A Bird’s Eye View


When you think of the Menchville parking lot, a couple things come to mind: speeding students, crazy long carpool lines, and “perfect” parking jobs to name a few. The family of ospreys that make their home on one of the light posts might not be the first thing people think of but it’s worth talking about. 


The Chesapeake Bay region is home to the highest concentration of ospreys for about half a year. They are a migratory species so they spend the winter months basking in the warmer weather of South America. This time of year is typically when the birds begin their trek back up the coast to assume their summer homes in Virginia. Ospreys are common birds that can be found all around the world, excluding Antarctica, and their only necessary contiguity is that they are near water since their diet mainly consists of fish. To spot an osprey, look for their approximate five-foot wingspan with white and dark brown feathers accented by stunning yellow eyes.

The pair of ospreys, also called a duet, that have nested at Menchville have been part of the community for years. First, they made their home on a light post in the baseball field. Unfortunately, that post was removed and the birds had to adjust accordingly. Now, they return each season to their distinguishable home atop a central light post in the student parking lot. This location gives them a great vantage point, away from predators and close to the Warwick River just down the road. It is also perfect for welcoming new hatchlings, an ongoing tradition that keeps generations of ospreys making Menchville their part time home. Their nest is protected under the Migratory Bird Treaty Act, MBTA, which prohibits anyone from hunting, selling, or transporting migratory birds, their nests, or eggs. 

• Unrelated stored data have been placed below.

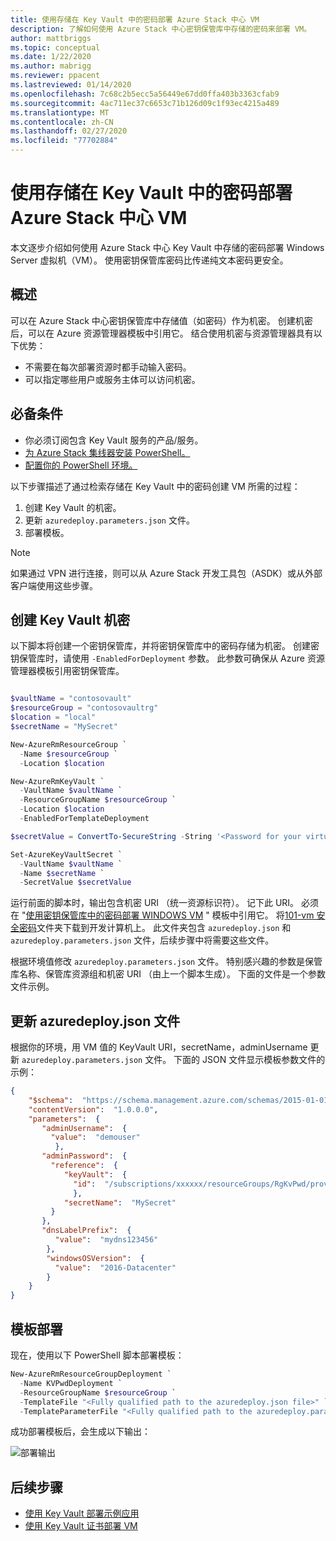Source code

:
 ```yaml
---
title: 使用存储在 Key Vault 中的密码部署 Azure Stack 中心 VM
description: 了解如何使用 Azure Stack 中心密钥保管库中存储的密码来部署 VM。
author: mattbriggs
ms.topic: conceptual
ms.date: 1/22/2020
ms.author: mabrigg
ms.reviewer: ppacent
ms.lastreviewed: 01/14/2020
ms.openlocfilehash: 7c68c2b5ecc5a56449e67dd0ffa403b3363cfab9
ms.sourcegitcommit: 4ac711ec37c6653c71b126d09c1f93ec4215a489
ms.translationtype: MT
ms.contentlocale: zh-CN
ms.lasthandoff: 02/27/2020
ms.locfileid: "77702884"
---
```

# <a name="deploy-an-azure-stack-hub-vm-using-a-password-stored-in-key-vault"></a>使用存储在 Key Vault 中的密码部署 Azure Stack 中心 VM

本文逐步介绍如何使用 Azure Stack 中心 Key Vault 中存储的密码部署 Windows Server 虚拟机（VM）。 使用密钥保管库密码比传递纯文本密码更安全。

## <a name="overview"></a>概述

可以在 Azure Stack 中心密钥保管库中存储值（如密码）作为机密。 创建机密后，可以在 Azure 资源管理器模板中引用它。 结合使用机密与资源管理器具有以下优势：

* 不需要在每次部署资源时都手动输入密码。
* 可以指定哪些用户或服务主体可以访问机密。

## <a name="prerequisites"></a>必备条件

* 你必须订阅包含 Key Vault 服务的产品/服务。
* [为 Azure Stack 集线器安装 PowerShell。](../operator/azure-stack-powershell-install.md)
* [配置你的 PowerShell 环境。](azure-stack-powershell-configure-user.md)

以下步骤描述了通过检索存储在 Key Vault 中的密码创建 VM 所需的过程：

1. 创建 Key Vault 的机密。
2. 更新 `azuredeploy.parameters.json` 文件。
3. 部署模板。

> [!NOTE]  
> 如果通过 VPN 进行连接，则可以从 Azure Stack 开发工具包（ASDK）或从外部客户端使用这些步骤。

## <a name="create-a-key-vault-secret"></a>创建 Key Vault 机密

以下脚本将创建一个密钥保管库，并将密钥保管库中的密码存储为机密。 创建密钥保管库时，请使用 `-EnabledForDeployment` 参数。 此参数可确保从 Azure 资源管理器模板引用密钥保管库。

```powershell

$vaultName = "contosovault"
$resourceGroup = "contosovaultrg"
$location = "local"
$secretName = "MySecret"

New-AzureRmResourceGroup `
  -Name $resourceGroup `
  -Location $location

New-AzureRmKeyVault `
  -VaultName $vaultName `
  -ResourceGroupName $resourceGroup `
  -Location $location
  -EnabledForTemplateDeployment

$secretValue = ConvertTo-SecureString -String '<Password for your virtual machine>' -AsPlainText -Force

Set-AzureKeyVaultSecret `
  -VaultName $vaultName `
  -Name $secretName `
  -SecretValue $secretValue

```

运行前面的脚本时，输出包含机密 URI （统一资源标识符）。 记下此 URI。 必须在 "[使用密钥保管库中的密码部署 WINDOWS VM](https://github.com/Azure/AzureStack-QuickStart-Templates/tree/master/101-vm-windows-create-passwordfromkv) " 模板中引用它。 将[101-vm 安全密码](https://github.com/Azure/AzureStack-QuickStart-Templates/tree/master/101-vm-windows-create-passwordfromkv)文件夹下载到开发计算机上。 此文件夹包含 `azuredeploy.json` 和 `azuredeploy.parameters.json` 文件，后续步骤中将需要这些文件。

根据环境值修改 `azuredeploy.parameters.json` 文件。 特别感兴趣的参数是保管库名称、保管库资源组和机密 URI （由上一个脚本生成）。 下面的文件是一个参数文件示例。

## <a name="update-the-azuredeployparametersjson-file"></a>更新 azuredeploy.json 文件

根据你的环境，用 VM 值的 KeyVault URI，secretName，adminUsername 更新 `azuredeploy.parameters.json` 文件。 下面的 JSON 文件显示模板参数文件的示例：

```json
{
    "$schema":  "https://schema.management.azure.com/schemas/2015-01-01/deploymentParameters.json#",
    "contentVersion":  "1.0.0.0",
    "parameters":  {
       "adminUsername":  {
         "value":  "demouser"
          },
       "adminPassword":  {
         "reference":  {
            "keyVault":  {
              "id":  "/subscriptions/xxxxxx/resourceGroups/RgKvPwd/providers/Microsoft.KeyVault/vaults/KvPwd"
              },
            "secretName":  "MySecret"
         }
       },
       "dnsLabelPrefix":  {
          "value":  "mydns123456"
        },
        "windowsOSVersion":  {
          "value":  "2016-Datacenter"
        }
    }
}

```

## <a name="template-deployment"></a>模板部署

现在，使用以下 PowerShell 脚本部署模板：

```powershell  
New-AzureRmResourceGroupDeployment `
  -Name KVPwdDeployment `
  -ResourceGroupName $resourceGroup `
  -TemplateFile "<Fully qualified path to the azuredeploy.json file>" `
  -TemplateParameterFile "<Fully qualified path to the azuredeploy.parameters.json file>"
```

成功部署模板后，会生成以下输出：

![部署输出](media/azure-stack-key-vault-deploy-vm-with-secret/deployment-output.png)

## <a name="next-steps"></a>后续步骤

* [使用 Key Vault 部署示例应用](azure-stack-key-vault-sample-app.md)
* [使用 Key Vault 证书部署 VM](azure-stack-key-vault-push-secret-into-vm.md)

As studies have shown regarding osprey migration, their stay in the 757 might actually be extending. Waters are warming due to global warming which is keeping fish in town. Without having to chase their prey down the east coast, ospreys are able to stick around a few more weeks into the fall and come back a little sooner in the spring. Luckily, ospreys are a highly adaptable species, which is evident by their wide range of habitats. If this progresses, these ospreys could be full time monarchs.